Крючок на молодцев посмотрел без всякого интереса. Чтобы двух этих порешить, его бы в Охотск не призвали. Здесь свои мастера были. Лицом заскучал и, что там бормотали, ломаясь у стены, Каюмов и Зайков, даже и на слух не брал. Иван Андреевич это приметил, сказал мужику, осторожно топтавшемуся у дверей:
— Столкни в подпол. Потом, коли понадобится, призовём. — Повернулся к крючку всем телом: — Что скажешь?

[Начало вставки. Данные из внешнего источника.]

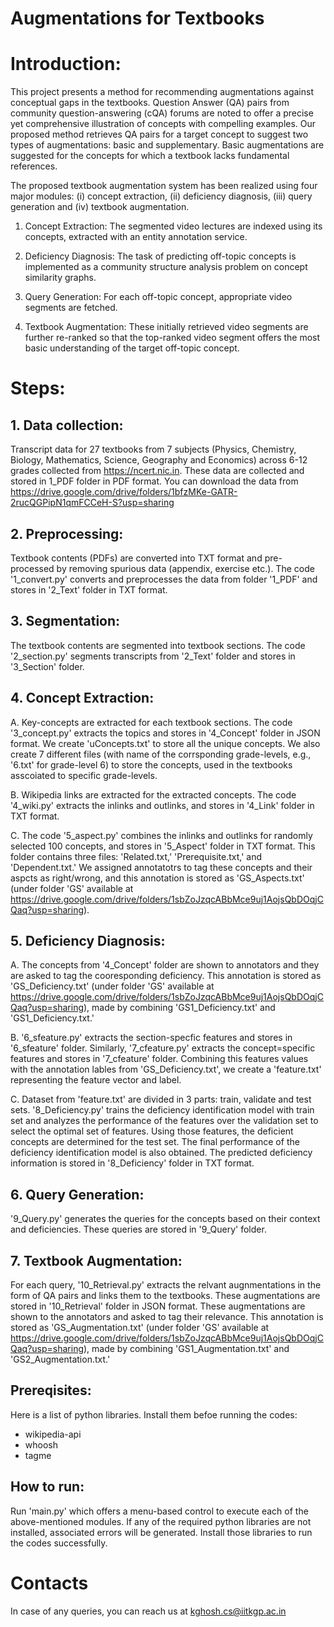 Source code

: # Augmentations for Textbooks

# Introduction:
This project presents a method for recommending augmentations against conceptual gaps in the textbooks. Question Answer (QA) pairs from community question-answering (cQA) forums are noted to offer a precise yet comprehensive illustration of concepts with compelling examples. Our proposed method retrieves QA pairs for a target concept to suggest two types of augmentations: basic and supplementary. Basic augmentations are suggested for the concepts for which a textbook lacks fundamental references.

The proposed textbook augmentation system has been realized using four major modules: (i) concept extraction, (ii) deficiency diagnosis, (iii) query generation and (iv) textbook augmentation.

1. Concept Extraction: The segmented video lectures are indexed using its concepts, extracted with an entity annotation service.

2. Deficiency Diagnosis: The task of predicting off-topic concepts is implemented as a community structure analysis problem on concept similarity graphs.

3. Query Generation: For each off-topic concept, appropriate video segments are fetched.

4. Textbook Augmentation: These initially retrieved video segments are further re-ranked so that the top-ranked video segment offers the most basic understanding of the target off-topic concept.

# Steps:
## 1. Data collection:
Transcript data for 27 textbooks from 7 subjects (Physics, Chemistry, Biology, Mathematics, Science, Geography and Economics) across 6-12 grades collected from https://ncert.nic.in. These data are collected and stored in 1_PDF folder in PDF format. You can download the data from https://drive.google.com/drive/folders/1bfzMKe-GATR-2rucQGPipN1qmFCCeH-S?usp=sharing
## 2. Preprocessing:
Textbook contents (PDFs) are converted into TXT format and pre-processed by removing spurious data (appendix, exercise etc.). The code '1_convert.py' converts and preprocesses the data from folder '1_PDF' and stores in '2_Text' folder in TXT format.
## 3. Segmentation:
The textbook contents are segmented into textbook sections. The code '2_section.py' segments transcripts from '2_Text' folder and stores in '3_Section' folder.
## 4. Concept Extraction:
A. Key-concepts are extracted for each textbook sections. The code '3_concept.py' extracts the topics and stores in '4_Concept' folder in JSON format. We create 'uConcepts.txt' to store all the unique concepts. We also create 7 different files (with name of the corrsponding grade-levels, e.g., '6.txt' for grade-level 6) to store the concepts, used in the textbooks asscoiated to specific grade-levels.

B. Wikipedia links are extracted for the extracted concepts. The code '4_wiki.py' extracts the inlinks and outlinks, and stores in '4_Link' folder in TXT format.

C. The code '5_aspect.py' combines the inlinks and outlinks for randomly selected 100 concepts, and stores in '5_Aspect' folder in TXT format. This folder contains three files: 'Related.txt,' 'Prerequisite.txt,' and 'Dependent.txt.' We assigned annotatotrs to tag these concepts and their aspcts as right/wrong, and this annotation is stored as 'GS_Aspects.txt' (under folder 'GS' available at https://drive.google.com/drive/folders/1sbZoJzqcABbMce9uj1AojsQbDOqjCQaq?usp=sharing).

## 5. Deficiency Diagnosis:
A. The concepts from '4_Concept' folder are shown to annotators and they are asked to tag the cooresponding deficiency. This annotation is stored as 'GS_Deficiency.txt' (under folder 'GS' available at https://drive.google.com/drive/folders/1sbZoJzqcABbMce9uj1AojsQbDOqjCQaq?usp=sharing), made by combining 'GS1_Deficiency.txt' and 'GS1_Deficiency.txt.'

B. '6_sfeature.py' extracts the section-specfic features and stores in '6_sfeature' folder. Similarly, '7_cfeature.py' extracts the concept=specific features and stores in '7_cfeature' folder. Combining this features values with the annotation lables from 'GS_Deficiency.txt', we create a 'feature.txt' representing the feature vector and label.

C. Dataset from 'feature.txt' are divided in 3 parts: train, validate and test sets. '8_Deficiency.py' trains the deficiency identification model with train set and analyzes the performance of the features over the validation set to select the optimal set of features. Using those features, the deficient concepts are determined for the test set. The final performance of the deficiency identification model is also obtained. The predicted deficiency information is stored in '8_Deficiency' folder in TXT format.
## 6. Query Generation:
'9_Query.py' generates the queries for the concepts based on their context and deficiencies. These queries are stored in '9_Query' folder.
## 7. Textbook Augmentation:
For each query, '10_Retrieval.py' extracts the relvant augnmentations in the form of QA pairs and links them to the textbooks. These augmentations are stored in '10_Retrieval' folder in JSON format. These augmentations are shown to the annotators and asked to tag their relevance. This annotation is stored as 'GS_Augmentation.txt' (under folder 'GS' available at https://drive.google.com/drive/folders/1sbZoJzqcABbMce9uj1AojsQbDOqjCQaq?usp=sharing), made by combining 'GS1_Augmentation.txt' and 'GS2_Augmentation.txt.'

## Prereqisites:
Here is a list of python libraries. Install them befoe running the codes:
* wikipedia-api
* whoosh
* tagme

## How to run:
Run 'main.py' which offers a menu-based control to execute each of the above-mentioned modules. If any of the required python libraries are not installed, associated errors will be generated. Install those libraries to run the codes successfully.

# Contacts
In case of any queries, you can reach us at kghosh.cs@iitkgp.ac.in
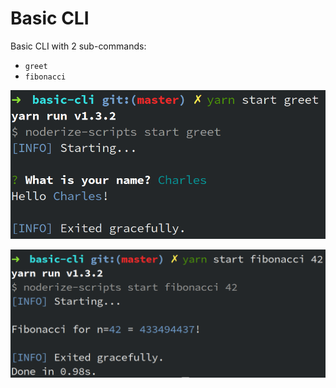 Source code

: # Basic CLI

Basic CLI with 2 sub-commands:

* `greet`
* `fibonacci`

![Demo Greet](img/demo-greet.png)

![Demo Fibonacci](img/demo-fibonacci.png)
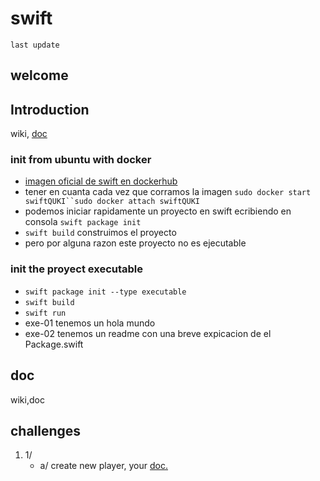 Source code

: # swift
`last update`
## welcome
## Introduction 
wiki, <a href="https://docs.swift.org/swift-book/LanguageGuide/TheBasics.html">doc</a>
### init from ubuntu with docker

- <a href="https://hub.docker.com/_/swift">imagen oficial de swift en dockerhub</a>
- tener en cuanta cada vez que corramos la imagen `sudo docker start swiftQUKI``sudo docker attach swiftQUKI`
- podemos iniciar rapidamente un proyecto en swift ecribiendo en consola `swift package init`
- `swift build` construimos el proyecto
- pero por alguna razon este proyecto no es ejecutable

### init the proyect executable

- `swift package init --type executable`
- `swift build`
- `swift run`
- exe-01 tenemos un hola mundo
- exe-02 tenemos un readme con una breve expicacion de el Package.swift
## doc
wiki,doc
## challenges 
1. 1/
   - a/ create new player, your <a href="https://developer.apple.com/swift/">doc.</a>
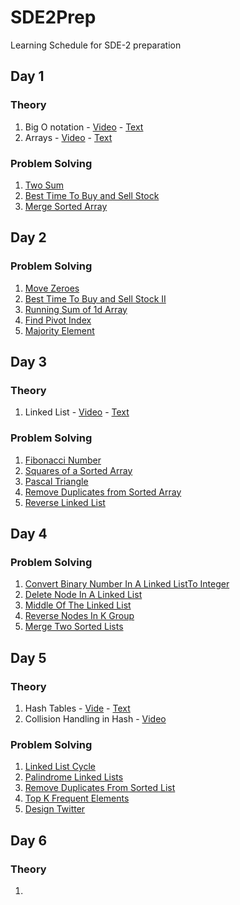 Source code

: # SDE2Prep
Learning Schedule for SDE-2 preparation

## Day 1

### Theory

1. Big O notation - [Video](https://www.youtube.com/watch?v=IR_S8BC8KI0&list=PLeo1K3hjS3uu_n_a__MI_KktGTLYopZ12&index=2) - [Text](https://www.geeksforgeeks.org/analysis-algorithms-big-o-analysis/)
2. Arrays - [Video](https://www.youtube.com/watch?v=gDqQf4Ekr2A&list=PLeo1K3hjS3uu_n_a__MI_KktGTLYopZ12&index=3) - [Text](https://www.geeksforgeeks.org/array-data-structure/)

### Problem Solving

1. [Two Sum](https://leetcode.com/problems/two-sum/)
2. [Best Time To Buy and Sell Stock](https://leetcode.com/problems/best-time-to-buy-and-sell-stock/)
3. [Merge Sorted Array](https://leetcode.com/problems/merge-sorted-array/)

## Day 2

### Problem Solving

1. [Move Zeroes](https://leetcode.com/problems/move-zeroes/)
2. [Best Time To Buy and Sell Stock II](https://leetcode.com/problems/best-time-to-buy-and-sell-stock-ii/)
3. [Running Sum of 1d Array](https://leetcode.com/problems/running-sum-of-1d-array/)
4. [Find Pivot Index](https://leetcode.com/problems/find-pivot-index/)
5. [Majority Element](https://leetcode.com/problems/majority-element/)

## Day 3

### Theory

1. Linked List - [Video](https://www.youtube.com/watch?v=qp8u-frRAnU&list=PLeo1K3hjS3uu_n_a__MI_KktGTLYopZ12&index=4) - [Text](https://www.geeksforgeeks.org/data-structures/linked-list/)

### Problem Solving

1. [Fibonacci Number](https://leetcode.com/problems/fibonacci-number/)
2. [Squares of a Sorted Array](https://leetcode.com/problems/squares-of-a-sorted-array/)
3. [Pascal Triangle](https://leetcode.com/problems/pascals-triangle)
4. [Remove Duplicates from Sorted Array](https://leetcode.com/problems/remove-duplicates-from-sorted-array)
5. [Reverse Linked List](https://leetcode.com/problems/reverse-linked-list)

## Day 4

### Problem Solving

1. [Convert Binary Number In A Linked ListTo Integer](https://leetcode.com/problems/convert-binary-number-in-a-linked-list-to-integer/)
2. [Delete Node In A Linked List](https://leetcode.com/problems/delete-node-in-a-linked-list/)
3. [Middle Of The Linked List](https://leetcode.com/problems/middle-of-the-linked-list/)
4. [Reverse Nodes In K Group](https://leetcode.com/problems/reverse-nodes-in-k-group/)
5. [Merge Two Sorted Lists](https://leetcode.com/problems/merge-two-sorted-lists/)

## Day 5

### Theory

1. Hash Tables - [Vide](https://www.youtube.com/watch?v=ea8BRGxGmlA&list=PLeo1K3hjS3uu_n_a__MI_KktGTLYopZ12&index=5) - [Text](https://www.geeksforgeeks.org/hashing-data-structure/)
2. Collision Handling in Hash - [Video](https://www.youtube.com/watch?v=54iv1si4YCM&list=PLeo1K3hjS3uu_n_a__MI_KktGTLYopZ12&index=6)

### Problem Solving

1. [Linked List Cycle](https://leetcode.com/problems/linked-list-cycle/)
2. [Palindrome Linked Lists](https://leetcode.com/problems/palindrome-linked-list/)
3. [Remove Duplicates From Sorted List](https://leetcode.com/problems/remove-duplicates-from-sorted-list/)
4. [Top K Frequent Elements](https://leetcode.com/problems/top-k-frequent-elements/)
5. [Design Twitter](https://leetcode.com/problems/design-twitter/)

## Day 6

### Theory

1. 
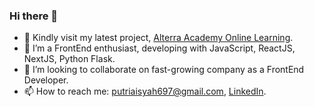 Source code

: ### Hi there 👋

- 🔭 Kindly visit my latest project, [Alterra Academy Online Learning](https://alta-learning.vercel.app/).
- 🌱 I’m a FrontEnd enthusiast, developing with JavaScript, ReactJS, NextJS, Python Flask.
- 👯 I’m looking to collaborate on fast-growing company as a FrontEnd Developer.
- 📫 How to reach me: putriaisyah697@gmail.com, [LinkedIn](https://www.linkedin.com/in/aisyah-putri-utami/).
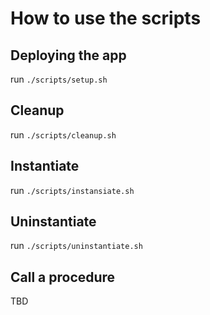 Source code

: # How to use the scripts

## Deploying the app

run `./scripts/setup.sh`

## Cleanup

run `./scripts/cleanup.sh`

## Instantiate

run `./scripts/instansiate.sh`

## Uninstantiate

run `./scripts/uninstantiate.sh`

## Call a procedure

TBD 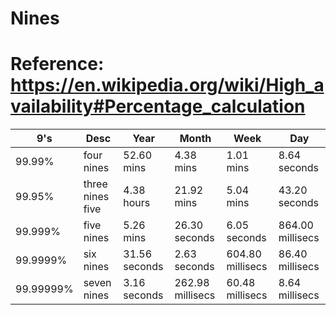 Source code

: # Nines

# Reference: https://en.wikipedia.org/wiki/High_availability#Percentage_calculation


| 9's | Desc | Year | Month | Week | Day |
| --- | --- | --- | --- | --- | --- |
| 99.99% | four nines | 52.60 mins | 4.38 mins | 1.01 mins | 8.64 seconds | 
| 99.95% | three nines five | 4.38 hours | 21.92 mins | 5.04 mins | 43.20 seconds | 
| 99.999% | five nines | 5.26 mins | 26.30 seconds | 6.05 seconds | 864.00 millisecs | 
| 99.9999% | six nines | 31.56 seconds | 2.63 seconds | 604.80 millisecs | 86.40 millisecs | 
| 99.99999% | seven nines | 3.16 seconds | 262.98 millisecs | 60.48 millisecs | 8.64 millisecs | 
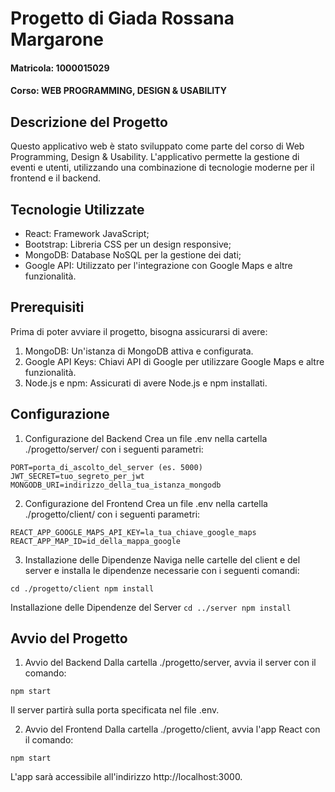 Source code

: # Progetto di Giada Rossana Margarone
#### Matricola: 1000015029
#### Corso: WEB PROGRAMMING, DESIGN & USABILITY

## Descrizione del Progetto
Questo applicativo web è stato sviluppato come parte del corso di Web Programming, Design & Usability. L'applicativo permette la gestione di eventi e utenti, utilizzando una combinazione di tecnologie moderne per il frontend e il backend.

## Tecnologie Utilizzate
- React: Framework JavaScript;
- Bootstrap: Libreria CSS per un design responsive;
- MongoDB: Database NoSQL per la gestione dei dati;
- Google API: Utilizzato per l'integrazione con Google Maps e altre funzionalità.

## Prerequisiti
Prima di poter avviare il progetto, bisogna assicurarsi di avere:

1. MongoDB: Un'istanza di MongoDB attiva e configurata.
2. Google API Keys: Chiavi API di Google per utilizzare Google Maps e altre funzionalità.
3. Node.js e npm: Assicurati di avere Node.js e npm installati.

## Configurazione

1. Configurazione del Backend
Crea un file .env nella cartella ./progetto/server/ con i seguenti parametri:

`PORT=porta_di_ascolto_del_server (es. 5000)
JWT_SECRET=tuo_segreto_per_jwt
MONGODB_URI=indirizzo_della_tua_istanza_mongodb`

2. Configurazione del Frontend
Crea un file .env nella cartella ./progetto/client/ con i seguenti parametri:

`REACT_APP_GOOGLE_MAPS_API_KEY=la_tua_chiave_google_maps
REACT_APP_MAP_ID=id_della_mappa_google`

3. Installazione delle Dipendenze
Naviga nelle cartelle del client e del server e installa le dipendenze necessarie con i seguenti comandi:

`cd ./progetto/client
npm install`

Installazione delle Dipendenze del Server
`cd ../server
npm install`

## Avvio del Progetto

1. Avvio del Backend
Dalla cartella ./progetto/server, avvia il server con il comando:

`npm start`

Il server partirà sulla porta specificata nel file .env.

2. Avvio del Frontend
Dalla cartella ./progetto/client, avvia l'app React con il comando:

`npm start`

L'app sarà accessibile all'indirizzo http://localhost:3000.



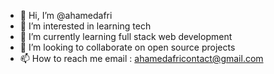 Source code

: - 👋 Hi, I’m @ahamedafri
- 👀 I’m interested in learning tech
- 🌱 I’m currently learning  full stack web development
- 💞️ I’m looking to collaborate on open source projects
- 📫 How to reach me email : ahamedafricontact@gmail.com

<!---
ahamedafri/ahamedafri is a ✨ special ✨ repository because its `README.md` (this file) appears on your GitHub profile.
You can click the Preview link to take a look at your changes.
--->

— Да ты, Иван Андреевич, — начал крючок, — небось сам всё знаешь.
— Знать-то я знаю, — горячо дыша после разговора со своими орлами, сказал Лебедев, — но ты ответствуй, коли спрашиваю.
Крючок смиренно, по-монашески сложив руки на тощем животе, пальчиками слабыми покрутил:
— Меха шелиховские, что в Бухару братья Мичурины везли, сибирка сожрала.
— Знаю, — выдохнул Иван Андреевич, — сие перст Божий.
— Не упоминай Бога всуе, — предупредил постно крючок.
— Ладно, — прервал Лебедев, махнув рукой, — Бог... Бог...
— Шелихова между тем болезнь свалила, — продолжал крючок.
— Это ново, — потянулся к гостю Лебедев, — ну?
— Болен шибко.
— Заболеешь, — откинулся на лавке купец, — понятно. Мехов-то было небось...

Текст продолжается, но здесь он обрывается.